Recommended Application Timeline 

Fall Intake 

September 

December – April 

Spring Intake 

January 

July – October 

Note: Students should check official university updates for exact yearly deadlines. 

Admission Process for MS in Data Analytics Engg at Northeastern University – College of Engineering 

The admission process for the MS in Data Analytics Engg at Northeastern University – College of Engineering evaluates academic qualifications, technical skills, and overall application quality. 

The steps below explain the general admission workflow: 

Step 1: Submit Online Application 

Complete the application form and provide academic, personal, and professional details. 

Step 2: Upload Required Documents 

Submit transcripts, statement of purpose, resume, recommendation letters, and English test scores. 

Step 3: Application Evaluation 

The admissions committee reviews academic background, technical preparation, and program fit. 

Step 4: Receive Admission Decision 

Selected candidates receive an official admission offer from the university. 

Step 5: Confirm Enrollment & Visa Process 

Accept the admission offer, complete fee formalities, and begin the student visa process. 

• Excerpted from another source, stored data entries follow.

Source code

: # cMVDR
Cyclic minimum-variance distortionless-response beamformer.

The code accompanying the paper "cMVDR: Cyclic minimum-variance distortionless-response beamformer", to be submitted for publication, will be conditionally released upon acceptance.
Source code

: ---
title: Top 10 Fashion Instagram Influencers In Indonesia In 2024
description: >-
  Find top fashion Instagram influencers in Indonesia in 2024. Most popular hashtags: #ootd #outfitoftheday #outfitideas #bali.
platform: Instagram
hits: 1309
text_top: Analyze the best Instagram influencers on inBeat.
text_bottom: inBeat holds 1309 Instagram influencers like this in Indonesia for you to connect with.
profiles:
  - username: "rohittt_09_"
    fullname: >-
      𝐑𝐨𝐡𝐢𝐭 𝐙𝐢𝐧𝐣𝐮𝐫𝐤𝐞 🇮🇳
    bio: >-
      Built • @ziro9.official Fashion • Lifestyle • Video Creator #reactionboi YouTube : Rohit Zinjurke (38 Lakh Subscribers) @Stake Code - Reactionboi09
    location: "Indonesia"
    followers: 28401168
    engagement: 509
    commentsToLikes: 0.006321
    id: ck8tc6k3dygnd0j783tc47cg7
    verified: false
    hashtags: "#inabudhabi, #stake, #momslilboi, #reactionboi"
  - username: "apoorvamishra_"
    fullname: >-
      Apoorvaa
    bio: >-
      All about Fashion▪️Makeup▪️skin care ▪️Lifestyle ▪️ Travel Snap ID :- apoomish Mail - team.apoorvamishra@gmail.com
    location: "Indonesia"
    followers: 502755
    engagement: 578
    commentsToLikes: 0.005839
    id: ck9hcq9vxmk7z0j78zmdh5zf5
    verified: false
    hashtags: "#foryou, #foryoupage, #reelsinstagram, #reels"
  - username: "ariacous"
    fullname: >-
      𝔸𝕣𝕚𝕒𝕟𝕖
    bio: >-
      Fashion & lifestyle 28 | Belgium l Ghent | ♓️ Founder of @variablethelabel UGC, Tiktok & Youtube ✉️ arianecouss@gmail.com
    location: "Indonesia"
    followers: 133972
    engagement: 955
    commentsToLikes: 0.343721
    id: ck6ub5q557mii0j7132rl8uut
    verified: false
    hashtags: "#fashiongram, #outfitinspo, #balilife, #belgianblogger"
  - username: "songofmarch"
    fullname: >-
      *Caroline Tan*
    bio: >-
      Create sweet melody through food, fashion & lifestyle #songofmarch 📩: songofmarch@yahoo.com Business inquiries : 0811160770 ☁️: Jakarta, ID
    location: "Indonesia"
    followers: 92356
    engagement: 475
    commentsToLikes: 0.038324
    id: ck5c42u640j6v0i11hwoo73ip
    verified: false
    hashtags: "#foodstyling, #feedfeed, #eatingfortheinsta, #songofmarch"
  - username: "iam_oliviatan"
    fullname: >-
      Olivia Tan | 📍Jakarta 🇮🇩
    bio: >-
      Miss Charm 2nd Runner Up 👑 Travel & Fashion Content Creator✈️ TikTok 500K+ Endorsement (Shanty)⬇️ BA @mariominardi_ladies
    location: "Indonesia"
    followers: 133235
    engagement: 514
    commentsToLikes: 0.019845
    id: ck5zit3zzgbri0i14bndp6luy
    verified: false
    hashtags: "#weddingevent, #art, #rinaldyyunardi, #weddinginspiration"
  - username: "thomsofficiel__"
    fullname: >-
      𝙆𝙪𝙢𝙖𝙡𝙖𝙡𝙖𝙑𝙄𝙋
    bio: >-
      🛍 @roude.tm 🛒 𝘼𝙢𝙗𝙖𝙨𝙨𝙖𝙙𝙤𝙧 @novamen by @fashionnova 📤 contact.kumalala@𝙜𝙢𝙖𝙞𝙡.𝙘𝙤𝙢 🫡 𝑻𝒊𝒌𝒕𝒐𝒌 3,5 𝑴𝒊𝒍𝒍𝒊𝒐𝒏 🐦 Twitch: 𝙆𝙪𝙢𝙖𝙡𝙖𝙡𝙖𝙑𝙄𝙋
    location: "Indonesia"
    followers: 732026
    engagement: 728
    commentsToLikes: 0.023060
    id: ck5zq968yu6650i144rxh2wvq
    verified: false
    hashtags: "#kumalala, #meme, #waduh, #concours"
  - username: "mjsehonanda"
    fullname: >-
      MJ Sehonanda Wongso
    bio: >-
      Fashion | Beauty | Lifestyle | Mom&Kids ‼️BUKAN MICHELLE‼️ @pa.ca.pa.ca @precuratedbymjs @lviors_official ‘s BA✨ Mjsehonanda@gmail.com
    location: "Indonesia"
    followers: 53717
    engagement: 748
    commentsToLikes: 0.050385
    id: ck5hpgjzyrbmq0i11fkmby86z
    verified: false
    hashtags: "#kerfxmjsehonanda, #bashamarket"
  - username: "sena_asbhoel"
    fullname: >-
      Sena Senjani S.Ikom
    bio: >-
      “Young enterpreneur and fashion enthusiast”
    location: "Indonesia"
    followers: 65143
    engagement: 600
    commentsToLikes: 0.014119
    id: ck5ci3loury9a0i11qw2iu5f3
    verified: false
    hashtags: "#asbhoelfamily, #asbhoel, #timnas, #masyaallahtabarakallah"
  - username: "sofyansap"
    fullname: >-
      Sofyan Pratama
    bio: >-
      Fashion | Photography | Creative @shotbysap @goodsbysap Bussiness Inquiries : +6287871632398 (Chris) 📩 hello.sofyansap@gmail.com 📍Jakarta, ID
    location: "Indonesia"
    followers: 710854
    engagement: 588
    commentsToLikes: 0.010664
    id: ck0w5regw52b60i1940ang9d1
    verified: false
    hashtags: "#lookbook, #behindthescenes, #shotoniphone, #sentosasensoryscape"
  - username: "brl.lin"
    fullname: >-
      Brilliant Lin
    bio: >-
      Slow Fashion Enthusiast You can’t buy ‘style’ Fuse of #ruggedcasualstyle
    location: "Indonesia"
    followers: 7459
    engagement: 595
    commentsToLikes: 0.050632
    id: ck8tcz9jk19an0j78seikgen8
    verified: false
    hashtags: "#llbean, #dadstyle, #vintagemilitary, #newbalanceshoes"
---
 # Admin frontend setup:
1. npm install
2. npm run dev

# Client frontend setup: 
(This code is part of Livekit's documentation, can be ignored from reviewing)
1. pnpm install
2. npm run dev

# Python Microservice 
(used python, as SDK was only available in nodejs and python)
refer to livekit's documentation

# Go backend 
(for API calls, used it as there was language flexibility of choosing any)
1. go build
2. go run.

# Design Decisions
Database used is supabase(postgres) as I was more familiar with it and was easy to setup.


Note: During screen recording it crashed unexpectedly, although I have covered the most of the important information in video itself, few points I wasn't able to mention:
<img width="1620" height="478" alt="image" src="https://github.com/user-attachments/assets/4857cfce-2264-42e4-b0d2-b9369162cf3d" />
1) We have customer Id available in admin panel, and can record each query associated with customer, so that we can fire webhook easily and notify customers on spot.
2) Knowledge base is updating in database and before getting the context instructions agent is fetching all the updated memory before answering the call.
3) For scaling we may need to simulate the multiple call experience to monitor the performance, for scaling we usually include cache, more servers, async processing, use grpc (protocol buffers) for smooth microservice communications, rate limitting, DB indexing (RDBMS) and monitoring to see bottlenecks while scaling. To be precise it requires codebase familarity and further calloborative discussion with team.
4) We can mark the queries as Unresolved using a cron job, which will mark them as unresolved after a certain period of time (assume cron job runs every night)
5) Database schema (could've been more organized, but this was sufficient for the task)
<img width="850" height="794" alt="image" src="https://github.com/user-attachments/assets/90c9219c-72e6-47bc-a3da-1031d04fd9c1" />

Career Opportunities after MS in Data Analytics Engg at Northeastern University – College of Engineering 

The MS in Data Analytics Engg at Northeastern University – College of Engineering prepares graduates for analytical, technical, and engineering-focused roles across multiple industries. The program combines practical analytics training with engineering applications to support strong career outcomes. 

The sections below highlight common job roles and hiring industries for graduates. 

Career Roles after MS in Data Analytics Engg at Northeastern University – College of Engineering 

Graduates can pursue advanced careers in analytics, AI, engineering, and business intelligence domains. 

Common Career Roles: 

  • Data Analyst 

  • Data Engineer 

  • Machine Learning Engineer 

  • Analytics Consultant 

  • Business Intelligence Analyst 

  • Quantitative Analyst 

  • AI Solutions Engineer 

  • Operations Research Analyst 

  • Cloud Data Engineer 

Industries Hiring Graduates of MS in Data Analytics Engg at Northeastern University – College of Engineering 

The analytical and engineering skills developed during the program are highly valuable across technology-driven industries. 

Major Hiring Industries 

  • Information Technology 

  • Artificial Intelligence & Automation 

  • Financial Services 

  • Healthcare Analytics 

  • Manufacturing & Supply Chain 

  • Consulting & Business Intelligence 

  • Retail & E-commerce Analytics 

  • Telecommunications 

  • Cybersecurity & Cloud Services 

Conclusion  

The MS in Data Analytics Engg at Northeastern University – College of Engineering combines engineering expertise, analytics-focused learning, and practical industry exposure within a STEM-designated environment. The curriculum supports technical skill development through projects, co-op experiences, and applied research opportunities. 

With strong career outcomes, flexible learning formats, and growing industry demand for analytics professionals, the program is well suited for students aiming to build careers in data engineering, artificial intelligence, analytics consulting, and computational problem-solving.